Aims: To investigate multiple tolerance of Saccharomyces cerevisiae obtained through a laboratory strategy of adaptive evolution in acetic acid, its relation with enzymatic ROS detoxification and bioethanol 2G production. Methods and Results: After adaptive evolution in acetic acid, a clone (Y8A) was selected for its tolerance to high acetic acid concentrations (13 g l−1) in batch cultures. Y8A was resistant to multiple stresses: osmotic, thermic, oxidative, saline, ethanol, organic acid, phenolic compounds and slow freeze-thawing cycles. Also, Y8A was able to maintain redox homeostasis under oxidative stress, whereas the isogenic parental strain (Y8) could not, indicating higher basal activity levels of antioxidative enzyme Catalase (CAT) and Gluthatione S-transferase (GST) in Y8A. Y8A reached higher bioethanol levels in a fermentation medium containing up to 8 g l−1 of acetic acid when compared to parental strain Y8. Conclusions: A multiple-stress-tolerant clone was obtained using adaptive evolution in acetic acid. Stress cross-tolerance could be explained by its enzymatic antioxidative capacity, namely CAT and GST. Significance and Impact of the Study: We demonstrate that adaptive evolution used in S. cerevisiae was a useful strategy to obtain a yeast clone tolerant to multiple stresses.

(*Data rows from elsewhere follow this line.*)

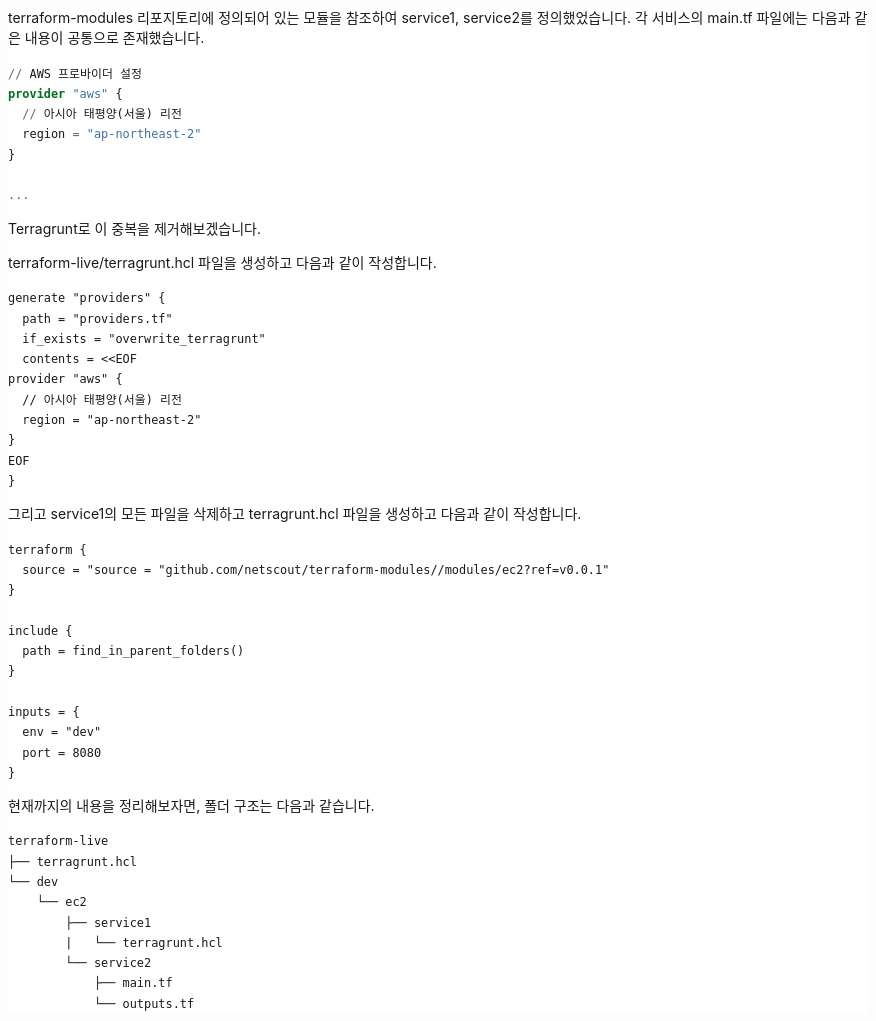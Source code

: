 terraform-modules 리포지토리에 정의되어 있는 모듈을 참조하여 service1, service2를 정의했었습니다. 각 서비스의 main.tf 파일에는 다음과 같은 내용이 공통으로 존재했습니다.

```terraform
// AWS 프로바이더 설정
provider "aws" {
  // 아시아 태평양(서울) 리전
  region = "ap-northeast-2"
}

...
```

Terragrunt로 이 중복을 제거해보겠습니다.

terraform-live/terragrunt.hcl 파일을 생성하고 다음과 같이 작성합니다.

```hcl
generate "providers" {
  path = "providers.tf"
  if_exists = "overwrite_terragrunt"
  contents = <<EOF
provider "aws" {
  // 아시아 태평양(서울) 리전
  region = "ap-northeast-2"
}
EOF
}
```

그리고 service1의 모든 파일을 삭제하고 terragrunt.hcl 파일을 생성하고 다음과 같이 작성합니다.

```hcl
terraform {
  source = "source = "github.com/netscout/terraform-modules//modules/ec2?ref=v0.0.1"
}

include {
  path = find_in_parent_folders()
}

inputs = {
  env = "dev"
  port = 8080
}
```

현재까지의 내용을 정리해보자면, 폴더 구조는 다음과 같습니다.

```
terraform-live
├── terragrunt.hcl
└── dev
    └── ec2
        ├── service1
        |   └── terragrunt.hcl
        └── service2
            ├── main.tf
            └── outputs.tf
```
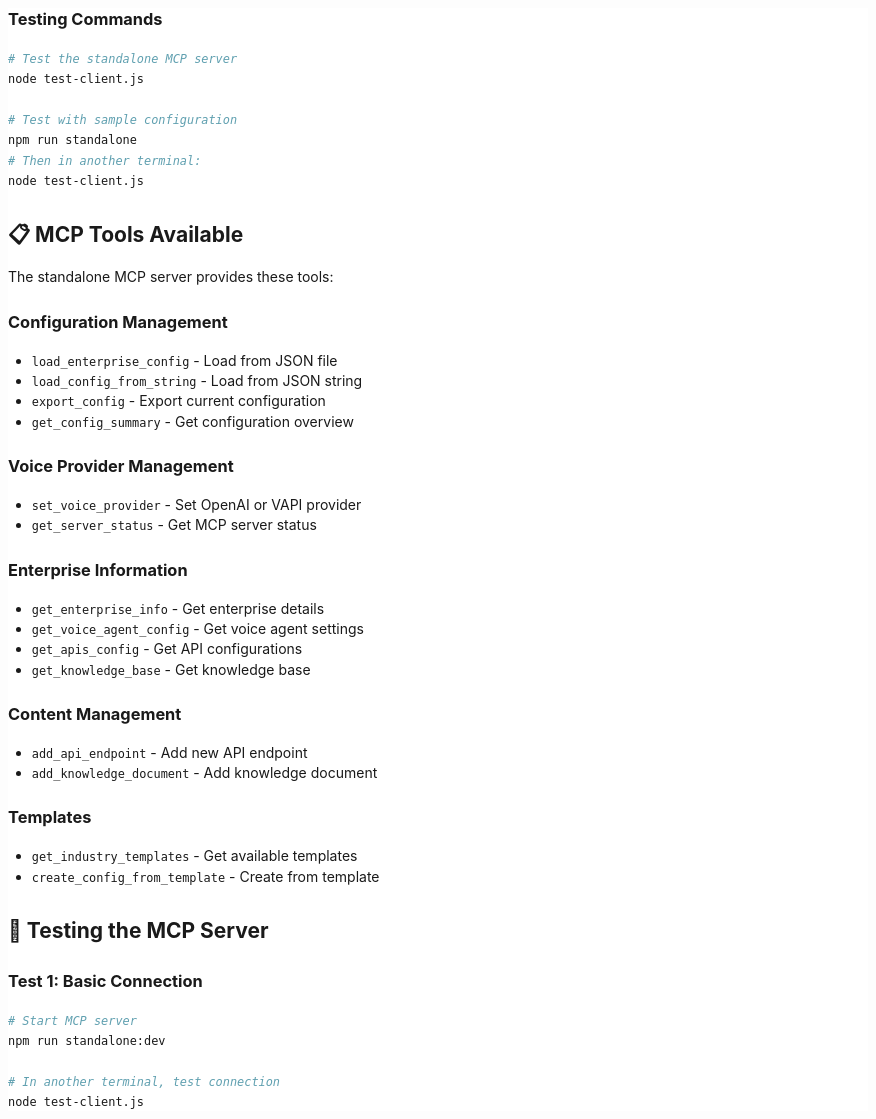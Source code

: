 ### **Testing Commands**
```bash
# Test the standalone MCP server
node test-client.js

# Test with sample configuration
npm run standalone
# Then in another terminal:
node test-client.js
```

## 📋 **MCP Tools Available**

The standalone MCP server provides these tools:

### **Configuration Management**
- `load_enterprise_config` - Load from JSON file
- `load_config_from_string` - Load from JSON string
- `export_config` - Export current configuration
- `get_config_summary` - Get configuration overview

### **Voice Provider Management**
- `set_voice_provider` - Set OpenAI or VAPI provider
- `get_server_status` - Get MCP server status

### **Enterprise Information**
- `get_enterprise_info` - Get enterprise details
- `get_voice_agent_config` - Get voice agent settings
- `get_apis_config` - Get API configurations
- `get_knowledge_base` - Get knowledge base

### **Content Management**
- `add_api_endpoint` - Add new API endpoint
- `add_knowledge_document` - Add knowledge document

### **Templates**
- `get_industry_templates` - Get available templates
- `create_config_from_template` - Create from template

## 🧪 **Testing the MCP Server**

### **Test 1: Basic Connection**
```bash
# Start MCP server
npm run standalone:dev

# In another terminal, test connection
node test-client.js
```

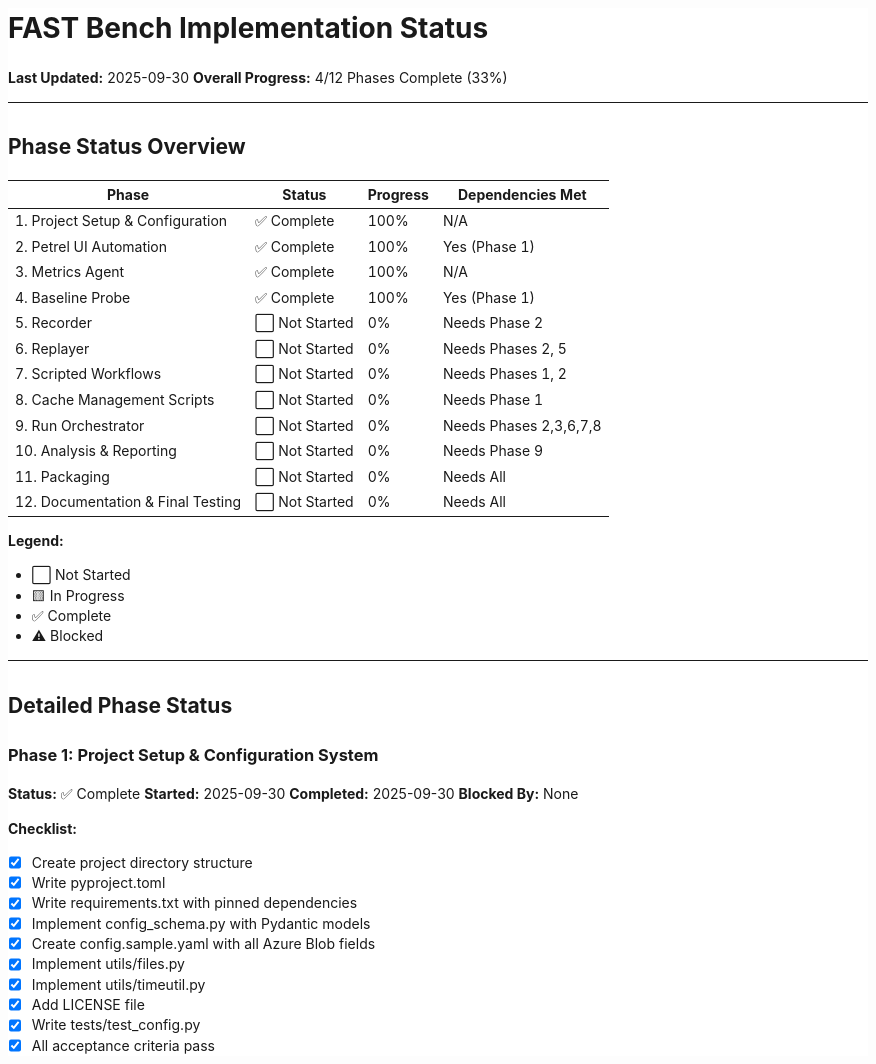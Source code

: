# FAST Bench Implementation Status

**Last Updated:** 2025-09-30
**Overall Progress:** 4/12 Phases Complete (33%)

---

## Phase Status Overview

| Phase | Status | Progress | Dependencies Met |
|-------|--------|----------|------------------|
| 1. Project Setup & Configuration | ✅ Complete | 100% | N/A |
| 2. Petrel UI Automation | ✅ Complete | 100% | Yes (Phase 1) |
| 3. Metrics Agent | ✅ Complete | 100% | N/A |
| 4. Baseline Probe | ✅ Complete | 100% | Yes (Phase 1) |
| 5. Recorder | ⬜ Not Started | 0% | Needs Phase 2 |
| 6. Replayer | ⬜ Not Started | 0% | Needs Phases 2, 5 |
| 7. Scripted Workflows | ⬜ Not Started | 0% | Needs Phases 1, 2 |
| 8. Cache Management Scripts | ⬜ Not Started | 0% | Needs Phase 1 |
| 9. Run Orchestrator | ⬜ Not Started | 0% | Needs Phases 2,3,6,7,8 |
| 10. Analysis & Reporting | ⬜ Not Started | 0% | Needs Phase 9 |
| 11. Packaging | ⬜ Not Started | 0% | Needs All |
| 12. Documentation & Final Testing | ⬜ Not Started | 0% | Needs All |

**Legend:**
- ⬜ Not Started
- 🟨 In Progress
- ✅ Complete
- ⚠️ Blocked

---

## Detailed Phase Status

### Phase 1: Project Setup & Configuration System
**Status:** ✅ Complete
**Started:** 2025-09-30
**Completed:** 2025-09-30
**Blocked By:** None

**Checklist:**
- [x] Create project directory structure
- [x] Write pyproject.toml
- [x] Write requirements.txt with pinned dependencies
- [x] Implement config_schema.py with Pydantic models
- [x] Create config.sample.yaml with all Azure Blob fields
- [x] Implement utils/files.py
- [x] Implement utils/timeutil.py
- [x] Add LICENSE file
- [x] Write tests/test_config.py
- [x] All acceptance criteria pass
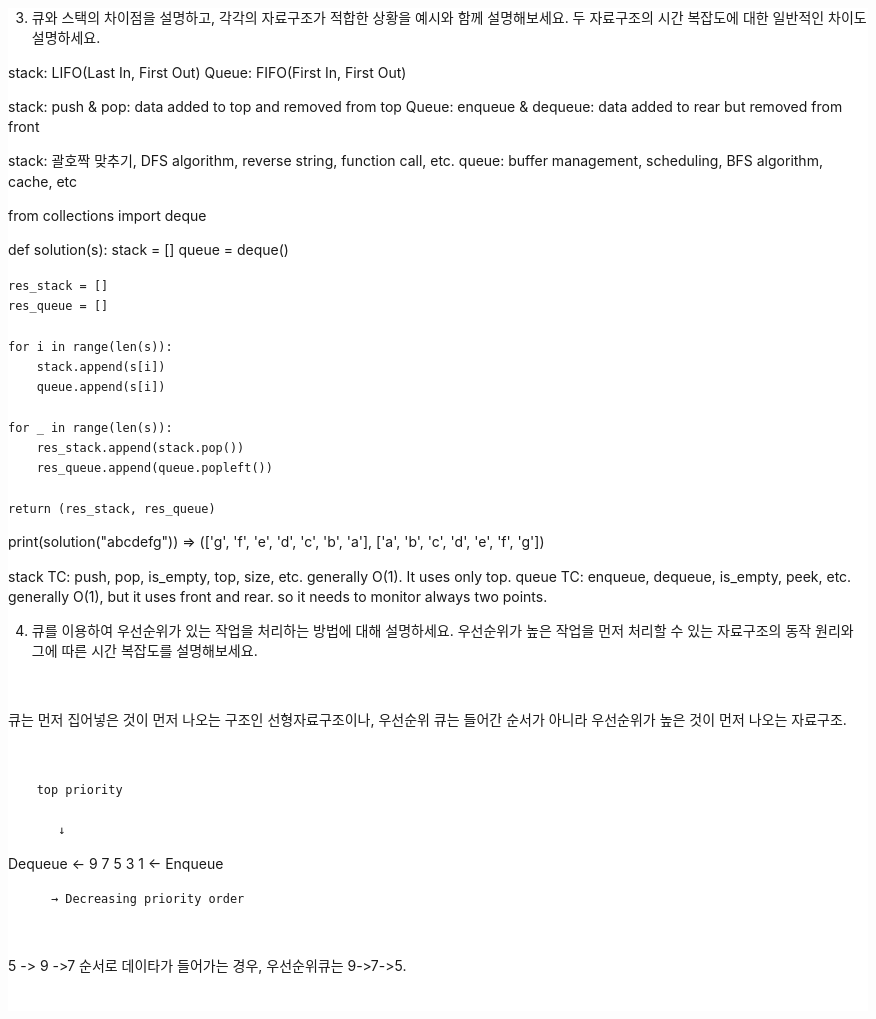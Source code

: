 3. 큐와 스택의 차이점을 설명하고, 각각의 자료구조가 적합한 상황을 예시와 함께 설명해보세요. 두 자료구조의 시간 복잡도에 대한 일반적인 차이도 설명하세요.

stack: LIFO(Last In, First Out)
Queue: FIFO(First In, First Out)

stack: push & pop: data added to top and removed from top
Queue: enqueue & dequeue: data added to rear but removed from front

stack: 괄호짝 맞추기, DFS algorithm, reverse string, function call, etc.
queue: buffer management, scheduling, BFS algorithm, cache, etc


from collections import deque 

def solution(s):
    stack = []
    queue = deque()
    
    res_stack = []
    res_queue = []
    
    for i in range(len(s)):
        stack.append(s[i])
        queue.append(s[i])
        
    for _ in range(len(s)):
        res_stack.append(stack.pop())
        res_queue.append(queue.popleft())
    
    return (res_stack, res_queue)
    
print(solution("abcdefg"))
=> (['g', 'f', 'e', 'd', 'c', 'b', 'a'], ['a', 'b', 'c', 'd', 'e', 'f', 'g'])

stack TC: push, pop, is_empty, top, size, etc. generally O(1). It uses only top. 
queue TC: enqueue, dequeue, is_empty, peek, etc. generally O(1), but it uses front and rear. 
so it needs to monitor always two points.
​

4. 큐를 이용하여 우선순위가 있는 작업을 처리하는 방법에 대해 설명하세요. 우선순위가 높은 작업을 먼저 처리할 수 있는 자료구조의 동작 원리와 그에 따른 시간 복잡도를 설명해보세요.

​

큐는 먼저 집어넣은 것이 먼저 나오는 구조인 선형자료구조이나, 우선순위 큐는 들어간 순서가 아니라 우선순위가 높은 것이 먼저 나오는 자료구조. 

​

        top priority

           ↓ 

Dequeue ←  9  7  5  3  1 ← Enqueue

          → Decreasing priority order

​

5 -> 9 ->7 순서로 데이타가 들어가는 경우, 우선순위큐는 9->7->5.

​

At the same time, our findings support the idea that tolerance to oxidative stress is the common basis for stress cotolerance, which is related to an increase in the specific enzymes CAT and GST but not in Superoxide dismutase, emphasizing the fact that detoxification of H2O2 and not O2˙ is a key condition for multiple stress tolerance in S. cerevisiae.